I have started my ‘Muddy Boots’ allotment playgroup now, we have had two sessions to date, which were a great success. Before they began I thought about the ‘helps’ for this design, this is the second anchor point in Looby’s design web. Looby describes this stage in her book as follows;

Identify the things that are going to help… Value what you already have…identify the groups internal resources. Honor the experience of others and what they can contribute.                                                                                                                       L. Macnamara in People and Permaculture  2012

I have been considering ‘helps’ for Muddy Boots and I think these are the main five ones.

The location The allotment is a great resource for teaching children about food growing. It is run as a community allotment by a committed group of volunteers. I think Community allotments are a great idea as they spread out the responsibility for an allotment and make food growing less of a chore and more enjoyable. On my PDC I designed the education space for the allotment with Muddy Boots in mind. So the space is perfect for this group to use immediately as well as providing lots of scope for future activities.

To explore this further, I have used PASTE to analyse the helps within the location.

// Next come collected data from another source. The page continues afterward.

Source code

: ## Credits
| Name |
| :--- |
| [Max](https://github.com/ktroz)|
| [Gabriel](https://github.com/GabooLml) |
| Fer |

 PLANTS – Within the education space there are lots of strawberry plants, runner beans growing up a den structure, an apple tree planted with a guild of supportive plants, flowers in pots, a pizza pot containing tomatoes, chilis, peppers and herbs and welly boots planted up with annual flowers. The wider allotment plot contains a young forest garden and about every type of vegetable you could wish for.                                                         ANIMALS – I have seen foxes on the site, also there are chickens on other people’s plots plus the usual wide array of birds, insects and pond life.                                                       STRUCTURES – We have a large summer house type shed and another shed to store equipment. We have a gazebos. There are two polytunnels on site and a small greenhouse and another large shed. There is a toilet block and hardstanding for parking.   TOOLS – I have access to lots of children’s hand tools for gardening plus small-sized spades, rakes and folks. I have two small wheelbarrows, gloves, watering cans, art materials, compost, plant pots and a good stash of seeds.                                                  EVENTS – The education space is used by the adult gardening group too every Tuesday. The volunteers also use the paces when they have their tea breaks. The space is also used occasionally for educational workshops, events, meetings, seed/plant swaps, the allotment open day and celebration events.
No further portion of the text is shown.